Tony Smibert, born 1949 in Australia, is a 7th dan aikido shihan, member of the IAF Senior Council and before that for many years its Vice Chairman. He is also president of Aikikai Australia and a trustee of the Sugano Foundation. His home and dojo are in a tiny Tasmanian town beneath the mountains and very near to a world famous wilderness.
He started training aikido in 1964, at age 15. Next year, Seiichi Sugano Shihan arrived in Australia and Tony Smibert soon became his student, remaining with him until his death in 2010, assisting in the development of aikido around Australia.

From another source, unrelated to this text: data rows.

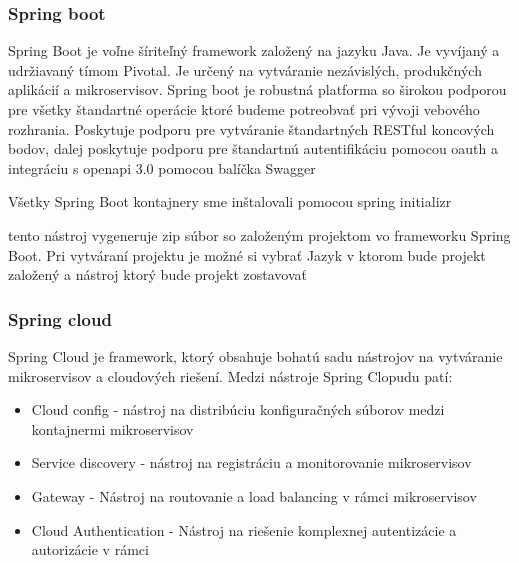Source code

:  
 
\subsubsection{Spring boot} 

Spring Boot je voľne šíriteľný framework založený na jazyku Java. Je vyvíjaný a udržiavaný tímom Pivotal. Je určený na vytváranie nezávislých, produkčných aplikácií a mikroservisov. Spring boot je robustná platforma so širokou podporou pre všetky štandartné operácie ktoré budeme potreobvať pri vývoji vebového rozhrania. Poskytuje podporu pre vytváranie štandartných RESTful koncových bodov, dalej poskytuje podporu pre štandartnú autentifikáciu pomocou \acrshort{oauth} a integráciu s  openapi 3.0 pomocou balíčka Swagger






 Všetky Spring Boot kontajnery sme inštalovali pomocou spring initializr \cite{initializr}

tento nástroj vygeneruje zip súbor so založeným projektom vo frameworku Spring Boot. Pri vytváraní projektu je možné si vybrať Jazyk v ktorom bude projekt založený a nástroj ktorý bude projekt zostavovať %


  

\subsubsection{Spring cloud} 

 Spring Cloud je framework, ktorý obsahuje bohatú sadu nástrojov na vytváranie mikroservisov a cloudových riešení. Medzi nástroje Spring Clopudu patí:  

\begin{itemize} 

\item Cloud config - nástroj na distribúciu konfiguračných súborov medzi kontajnermi mikroservisov

\item Service discovery - nástroj na registráciu a monitorovanie mikroservisov 

\item Gateway - Nástroj na routovanie a load balancing v rámci mikroservisov 

\item Cloud Authentication - Nástroj na riešenie komplexnej autentizácie a autorizácie v rámci 

\end{itemize} 


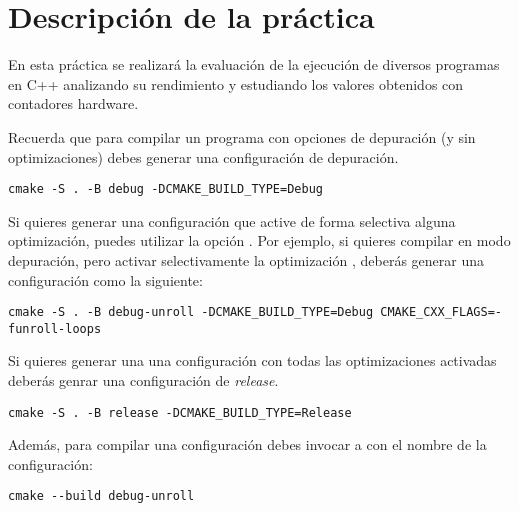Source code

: \section{Descripción de la práctica}

En esta práctica se realizará la evaluación de la ejecución de diversos
programas en C++ analizando su rendimiento y estudiando los valores
obtenidos con contadores hardware.

Recuerda que para compilar un programa con opciones de depuración
(y sin optimizaciones) debes generar una configuración de depuración.

\begin{lstlisting}[style=terminal,aboveskip=1em,belowskip=1em]
cmake -S . -B debug -DCMAKE_BUILD_TYPE=Debug
\end{lstlisting}

Si quieres generar una configuración que active de forma selectiva alguna optimización,
puedes utilizar la opción . Por ejemplo,
si quieres compilar en modo depuración, pero activar selectivamente
la optimización , deberás generar una configuración
como la siguiente:

\begin{lstlisting}[style=terminal,aboveskip=1em,belowskip=1em]
cmake -S . -B debug-unroll -DCMAKE_BUILD_TYPE=Debug CMAKE_CXX_FLAGS=-funroll-loops
\end{lstlisting}

Si quieres generar una una configuración con todas las optimizaciones
activadas deberás genrar una configuración de \emph{release}.

\begin{lstlisting}[style=terminal,aboveskip=1em,belowskip=1em]
cmake -S . -B release -DCMAKE_BUILD_TYPE=Release
\end{lstlisting}

Además, para compilar una configuración debes invocar a 
con el nombre de la configuración:

\begin{lstlisting}[style=terminal,aboveskip=1em,belowskip=1em]
cmake --build debug-unroll
\end{lstlisting}

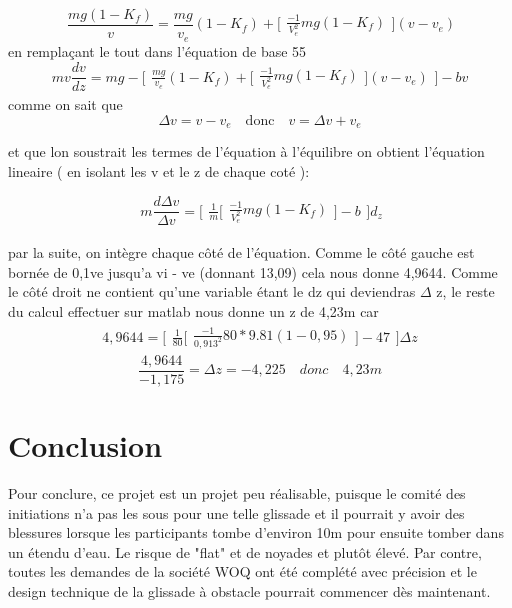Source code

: \documentclass{article}
\begin{document}
\begin{equation}
\ \frac{mg ( 1- K_{f})}{v} = \frac{mg}{v_{e}}(1-K_{f})+
\Bigg[\begin{array}{cc}
    \frac{-1}{V_{e}^2}mg(1-K_{f})
    \end{array}\Bigg]
    (v-v_{e})
\end{equation}
en remplaçant le tout dans l'équation de base 55
\begin{equation}
mv \frac{dv}{dz} = mg - \Bigg[\begin{array}{cc}
\frac{mg}{v_{e}}(1-K_{f})+
\Bigg[\begin{array}{cc}
    \frac{-1}{V_{e}^2}mg(1-K_{f})
    \end{array}\Bigg]
    (v-v_{e}) \end{array}\Bigg] - bv
\end{equation}
comme on sait que
\begin{equation}
\Delta v = v - v_{e}  \quad  \textrm{donc} \quad    v = \Delta v+ v_{e}
\end{equation}

et que lon soustrait les termes de l'équation à l'équilibre on obtient l'équation lineaire  ( en isolant les v et le z de chaque coté ):

\begin{equation}
\ m \frac{d \Delta v}{\Delta v}= \Bigg[\begin{array}{cc} \frac{1}{m} \Bigg[\begin{array}{cc}
    \frac{-1}{V_{e}^2}mg(1-K_{f})
    \end{array}\Bigg]  - b\end{array}\Bigg] d_{z}
\end{equation}

par la suite, on intègre chaque côté de l'équation. Comme le côté gauche est bornée de 0,1ve jusqu'a vi - ve  (donnant 13,09)  cela nous donne 4,9644. Comme le côté droit ne contient qu'une variable étant le dz qui deviendras $\Delta$ z, le reste du calcul effectuer sur matlab nous donne un z de 4,23m car 
 \begin{equation}
 4,9644 = \Bigg[\begin{array}{cc} \frac{1}{80} \Bigg[\begin{array}{cc}
    \frac{-1}{0,913^2}80*9.81(1-0,95)
    \end{array}\Bigg]  - 47\end{array}\Bigg] \Delta z
 \end{equation}
 \begin{equation}
 \frac{4,9644}{ -1,175}= \Delta z = -4,225 \quad donc \quad 4,23 m
 \end{equation}
 
\section{Conclusion}
Pour conclure, ce projet est un projet peu réalisable, puisque le comité des initiations n'a pas les sous pour une telle glissade et il pourrait y avoir des blessures lorsque les participants tombe d'environ 10m pour ensuite tomber dans un étendu d'eau. Le risque de "flat" et de noyades et plutôt élevé. Par contre, toutes les demandes de la société WOQ ont été complété avec précision et le design technique de la glissade à obstacle pourrait commencer dès maintenant.
\end{document}
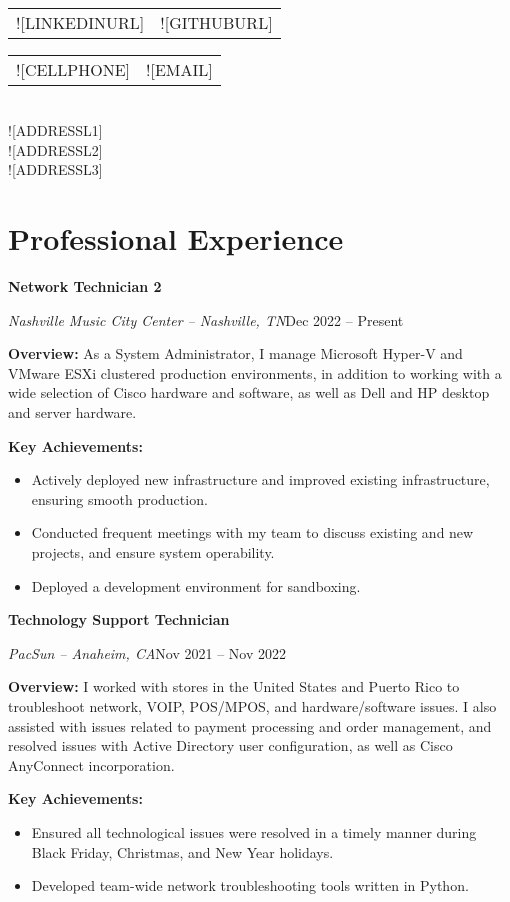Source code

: \documentclass[a4paper]{article}
\makeatletter
\renewcommand{\maketitle}{
  \begin{widebox}
    {\huge\bfseries\textsf\theauthor} \\
    \medskip{}
    \begin{tabular}{@{}c|c@{}}
        \faIcon{linkedin} \textsf{![LINKEDINURL]} & \faIcon{github} \textsf{![GITHUBURL]}
    \end{tabular}
    \begin{tabular}{@{}c|c@{}}
        \faIcon{mobile} \textsf{![CELLPHONE]} & \faIcon{envelope} \textsf{![EMAIL]}
    \end{tabular} \\
    \medskip{}
    \faIcon{home} \textsf{![ADDRESSL1]} \\
    \textsf{![ADDRESSL2]} \\
    \textsf{![ADDRESSL3]}
  \end{widebox}
}
\makeatother
\begin{document}
\author{\textsf{![FIRSTNAME] ![LASTNAME]}}

\maketitle

\section{Professional Experience}
\begin{minipage}{\textwidth}
\textbf{Network Technician 2}\par
\textit{Nashville Music City Center -- Nashville, TN}\hfill Dec 2022 -- Present

\medskip
\textbf{Overview:} As a System Administrator, I manage Microsoft Hyper-V and VMware ESXi clustered production environments, in addition to working with a wide selection of Cisco hardware and software, as well as Dell and HP desktop and server hardware.

\medskip
\textbf{Key Achievements:} 
\begin{itemize}
    \item Actively deployed new infrastructure and improved existing infrastructure, ensuring smooth production.
    \item Conducted frequent meetings with my team to discuss existing and new projects, and ensure system operability.
    \item Deployed a development environment for sandboxing.
\end{itemize}
\end{minipage}

\vspace{10pt}
\begin{minipage}{\textwidth}
\textbf{Technology Support Technician}\par
\textit{PacSun -- Anaheim, CA}\hfill Nov 2021 -- Nov 2022

\medskip
\textbf{Overview:} I worked with stores in the United States and Puerto Rico to troubleshoot network, VOIP, POS/MPOS, and hardware/software issues. I also assisted with issues related to payment processing and order management, and resolved issues with Active Directory user configuration, as well as Cisco AnyConnect incorporation.

\medskip
\textbf{Key Achievements:}
\begin{itemize}
    \item Ensured all technological issues were resolved in a timely manner during Black Friday, Christmas, and New Year holidays.
    \item Developed team-wide network troubleshooting tools written in Python.
\end{itemize}
\end{minipage}
\end{document}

“I can’t really remember 'life before aikido,' because I've been fully engaged in it since I was a kid,” he says. “Even though, sadly, Sugano Shihan has passed away, I’m still very much his student and trying hard to learn what he was teaching.”
Tony Smibert is also an accomplished artist, working mainly, but not only, in watercolors and acrylic. His art career includes more than 50 solo exhibitions in Europe, South East Asia, Japan, the Americas and Australia. He is currently a Visiting Artist Researcher at Tate Britain, working with Senior Conservation Scientist Dr Joyce Townsend and focused on the painting techniques of JMW Turner. Smibert and Townsend’s “Tate Watercolour Manual: Lessons from the Great Masters” was released this year.
Tony Smibert’s art is deeply informed by training in Japanese martial art. The larger acrylic abstracts use the energy flow (ki) of aikido to create a broad calligraphy reminiscent of Franz Kline and Action Painting very different from his classical and oriental watercolors.
He was present at the 2010 IAF Directing Committee meeting in Moscow, and taught at the adjoined seminar. At the 2013 World Combat Games in St. Petersburg, he is the narrator of the aikido demonstrations.